AM and cultivating milieu are mostly used, but the overall success rate of this technique is 71.8%. When cultivated cells are autologous, the ocular surface stability is maintained for long follow-up periods[57-65]. Most patients are typically affected by LSCD for chemical injury, but this technology is used also to treat LSCD due to autoimmune and congenital pathologies.
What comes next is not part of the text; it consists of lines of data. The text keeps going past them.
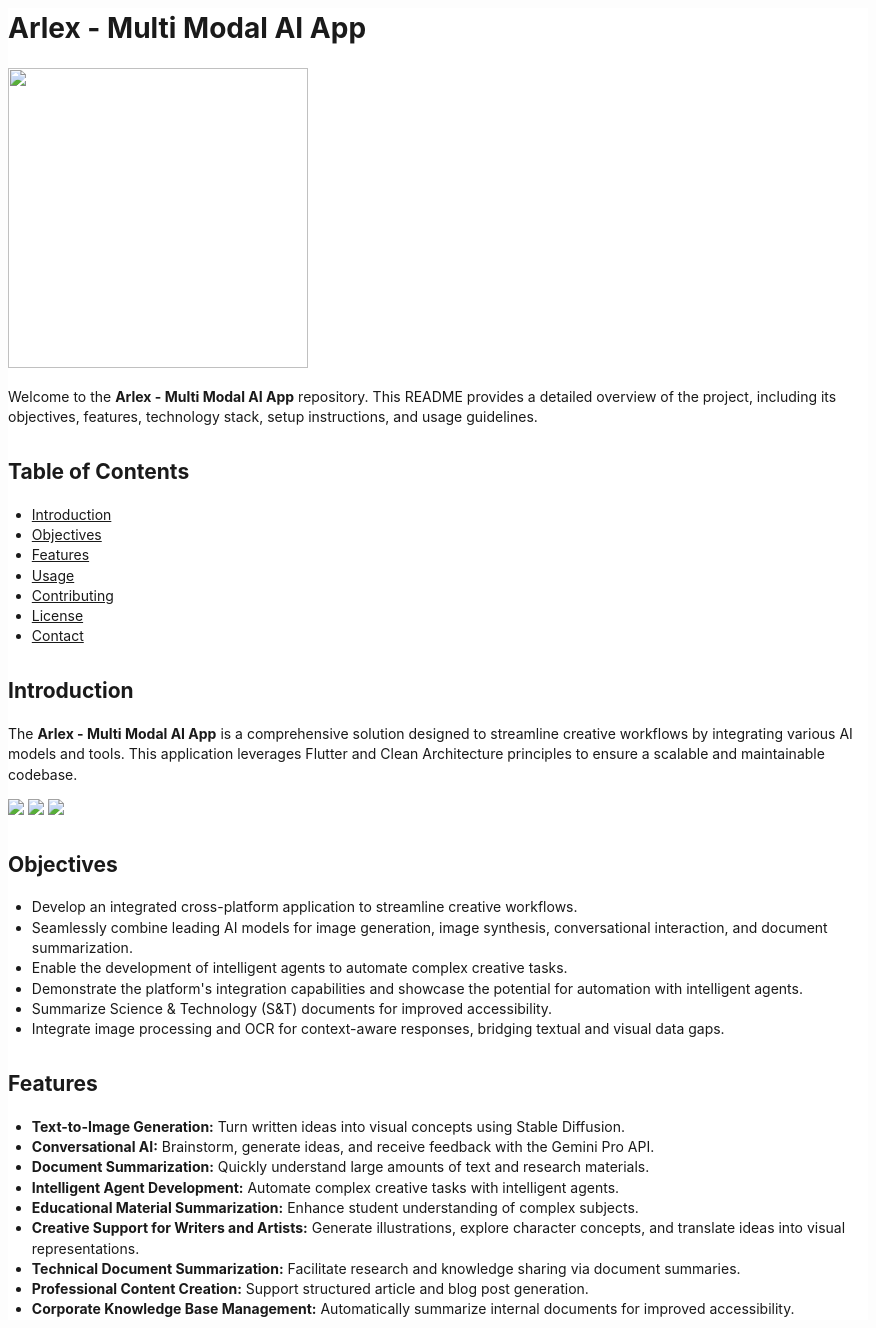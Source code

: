 # Arlex - Multi Modal AI App

<img src="https://github.com/AnirudhTripathi/arlex_ai_flutter_app/assets/89296975/9081f7f5-3d8c-4080-8c98-271aaf0c6890" width="300" height="300">

Welcome to the **Arlex - Multi Modal AI App** repository. This README provides a detailed overview of the project, including its objectives, features, technology stack, setup instructions, and usage guidelines.

## Table of Contents

- [Introduction](#introduction)
- [Objectives](#objectives)
- [Features](#features)
- [Usage](#usage)
- [Contributing](#contributing)
- [License](#license)
- [Contact](#contact)

## Introduction

The **Arlex - Multi Modal AI App** is a comprehensive solution designed to streamline creative workflows by integrating various AI models and tools. This application leverages Flutter and Clean Architecture principles to ensure a scalable and maintainable codebase.

<img src="https://github.com/AnirudhTripathi/arlex_ai_flutter_app/assets/89296975/e0793a5d-35ac-49a1-9fc2-621e11bef520" width="300" >
<img src="https://github.com/AnirudhTripathi/arlex_ai_flutter_app/assets/89296975/eb8ccfe9-05ef-442e-979c-2d48b8449762" width="207" >
<img src="https://github.com/AnirudhTripathi/arlex_ai_flutter_app/assets/89296975/7decc5f6-f447-4555-807d-3a6faa4dbbec" width="300" >

## Objectives

- Develop an integrated cross-platform application to streamline creative workflows.
- Seamlessly combine leading AI models for image generation, image synthesis, conversational interaction, and document summarization.
- Enable the development of intelligent agents to automate complex creative tasks.
- Demonstrate the platform's integration capabilities and showcase the potential for automation with intelligent agents.
- Summarize Science & Technology (S&T) documents for improved accessibility.
- Integrate image processing and OCR for context-aware responses, bridging textual and visual data gaps.

## Features

- **Text-to-Image Generation:** Turn written ideas into visual concepts using Stable Diffusion.
- **Conversational AI:** Brainstorm, generate ideas, and receive feedback with the Gemini Pro API.
- **Document Summarization:** Quickly understand large amounts of text and research materials.
- **Intelligent Agent Development:** Automate complex creative tasks with intelligent agents.
- **Educational Material Summarization:** Enhance student understanding of complex subjects.
- **Creative Support for Writers and Artists:** Generate illustrations, explore character concepts, and translate ideas into visual representations.
- **Technical Document Summarization:** Facilitate research and knowledge sharing via document summaries.
- **Professional Content Creation:** Support structured article and blog post generation.
- **Corporate Knowledge Base Management:** Automatically summarize internal documents for improved accessibility.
Another technique is autologous conjunctival epithelial cells cultivated ex vivo, in which the cultivated tissue is fornical conjunctiva. The specimen is placed on a denuded human AM and submerged in a culture medium with grow factors and antibiotics. The cultivated tissue is then shaped and transplanted to the prepared corneal surface. A study with 12 eyes reported a success rate of 66.6% and 16.6% of partial success (conjunctival epithelial ingrowth recurred in 2 corneal quadrants), but we have no other data about the clinical outcomes in humans[66].

SLET

SLET is a recent procedure for unilateral disease and seeds donor stem cells directly on an AM placed on the recipient's ocular surface, completely obviating any need for laboratory conditions of expansion[67]. Although CLET reduced the complications of CLAU, cell expansion required a clinical-grade lab with regulatory approvals, which was and continues to be very expensive to build and maintain. SLET, introduced by Sangwan et al[67] in 2012, combining the benefits of CLAU and CLET while avoiding the limitations of both strategies.
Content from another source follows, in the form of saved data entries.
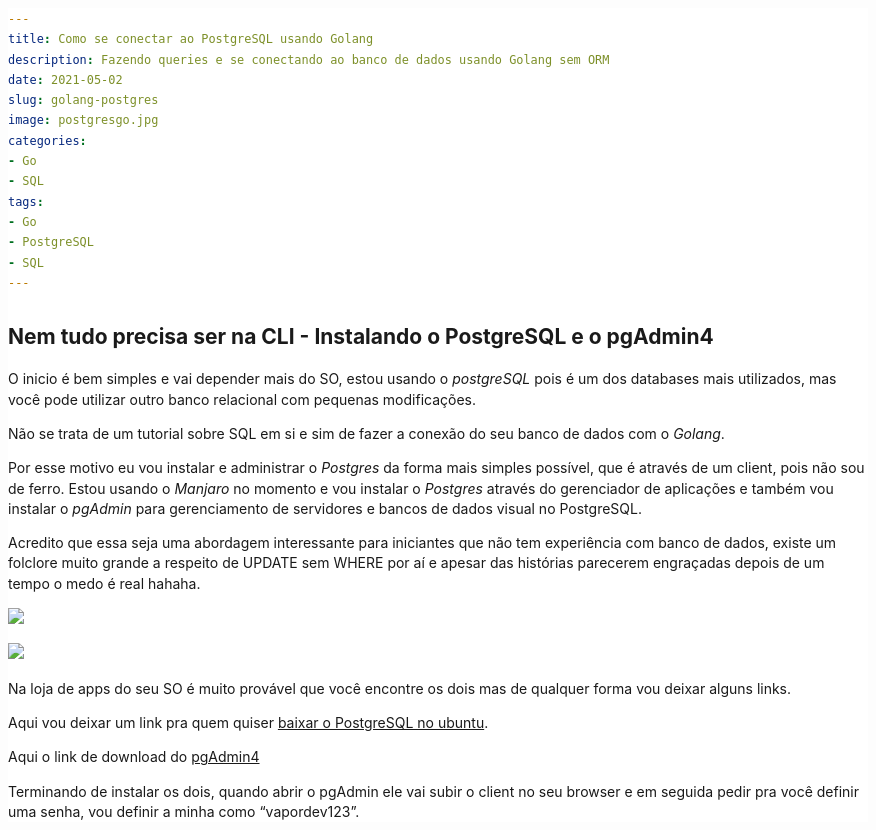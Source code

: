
 ```yaml
---
title: Como se conectar ao PostgreSQL usando Golang
description: Fazendo queries e se conectando ao banco de dados usando Golang sem ORM
date: 2021-05-02
slug: golang-postgres
image: postgresgo.jpg
categories:
- Go
- SQL
tags:
- Go
- PostgreSQL
- SQL
---
```


<meta property="og:image" content="<url>" />
<meta property="og:image:type" content="postgresgo.jpg" />
<meta property="og:image:width" content="1200" />
<meta property="og:image:height" content="630" />

## Nem tudo precisa ser na CLI - Instalando o PostgreSQL e o pgAdmin4


O inicio é bem simples e vai depender mais do SO, estou usando o _postgreSQL_ pois é um dos databases mais utilizados, mas você pode utilizar outro banco relacional com pequenas modificações.

Não se trata de um tutorial sobre SQL em si e sim de fazer a conexão do seu banco de dados com o _Golang_.

Por esse motivo eu vou instalar e administrar o _Postgres_ da forma mais simples possível, que é através de um client, pois não sou de ferro. Estou usando o _Manjaro_ no momento e vou instalar o _Postgres_ através do gerenciador de aplicações e também vou instalar o _pgAdmin_ para gerenciamento de servidores e bancos de dados visual no PostgreSQL.

Acredito que essa seja uma abordagem interessante para iniciantes que não tem experiência com banco de dados, existe um folclore muito grande a respeito de UPDATE sem WHERE por aí e apesar das histórias parecerem engraçadas depois de um tempo o medo é real hahaha.

![](https://cdn-images-1.medium.com/max/800/1*HolNkoEh4g3UtGsxAu-Usw.png)

![](https://cdn-images-1.medium.com/max/800/1*k9_nGErbDBQ-XbRh85cwmQ.png)

Na loja de apps do seu SO é muito provável que você encontre os dois mas de qualquer forma vou deixar alguns links.

Aqui vou deixar um link pra quem quiser [baixar o PostgreSQL no ubuntu](https://www.geeksforgeeks.org/install-postgresql-on-linux/).

Aqui o link de download do [pgAdmin4](https://www.pgadmin.org/download/)

Terminando de instalar os dois, quando abrir o pgAdmin ele vai subir o client no seu browser e em seguida pedir pra você definir uma senha, vou definir a minha como “vapordev123”.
Unilateral LSCD is the primary indication for autologous SLET. Ocular burns are the most common cause of unilateral LSCD, so it is not surprising that this indication is covered by almost all of the published literature on autologous SLET. More recently, the first case reports of allogenic SLET in cases of bilateral LSCD have been proposed and involved patients with severe chemical burns and dry eyes, respectively[68,69]. In the SLET technique, in the superior limbal district of the unaffected contralateral eye, a portion of 2 mm × 2 mm of limbal tissue is removed under topical anesthesia and placed in a balanced saline solution.

The corneal surface is exposed by removing the fibrovascular corneal pannus after 360-degree conjunctival peritomy and peribulbar anesthesia is induced. With the epithelial side up, human AM is grafted over the cornea and secured with fibrin glue, and the margins are trimmed to fit the external conjunctival borders. Eight to ten tiny pieces of the limbal sclerocorneal tissue are cut into pieces and adhered to the AM in a circular pattern using fibrin glue, sparing the optical zone[67]. In a study involving six patients with total unilateral LSCD, visual acuity improved in four of the recipients' eyes (66.6%), going from 20/200 or worse before SLET surgery to 20/60 or better afterward. None of the donor eyes experienced any complications. It took 9.2 mo on average to follow up[67].

CONCLUSION

Patients with severe ocular surface disease need to be treated in a methodical, step-by-step manner. To achieve the best results in the rehabilitation of the ocular surface, it is crucial to select the patient's most appropriate strategy of treatment. The underlying pathology, the extent, and severity of ocular surface disease, including the degree of stem cell damage, unilaterality or bilateralism of the condition, the presence or absence of conjunctival inflammation, and whether tear production is normal (significantly altered or absent), the patient's age, and systemic co-morbidities are important factors in the choice of regimen among the various surgical procedures proposed for the treatment of LSCD.

The development of xenobiotic-free culture systems and the standardization of culture conditions are two improvements that must be made in order to advance the therapeutic approach. Additionally, to guarantee the functionality and long-term regeneration of the transplants, tissue engineering strategies must incorporate a kind of quality control, verifying the preservation of stem cells during the culture process.

Clarifying the signaling pathways that control stem cell function and fate in vivo and in vitro is one of the remaining challenges. Future trends include the creation of biomimetic scaffolds that can deliver drugs, growth factors, or signaling molecules to help further promote cell function and tissue regeneration in addition to acting as structural supports for living cells.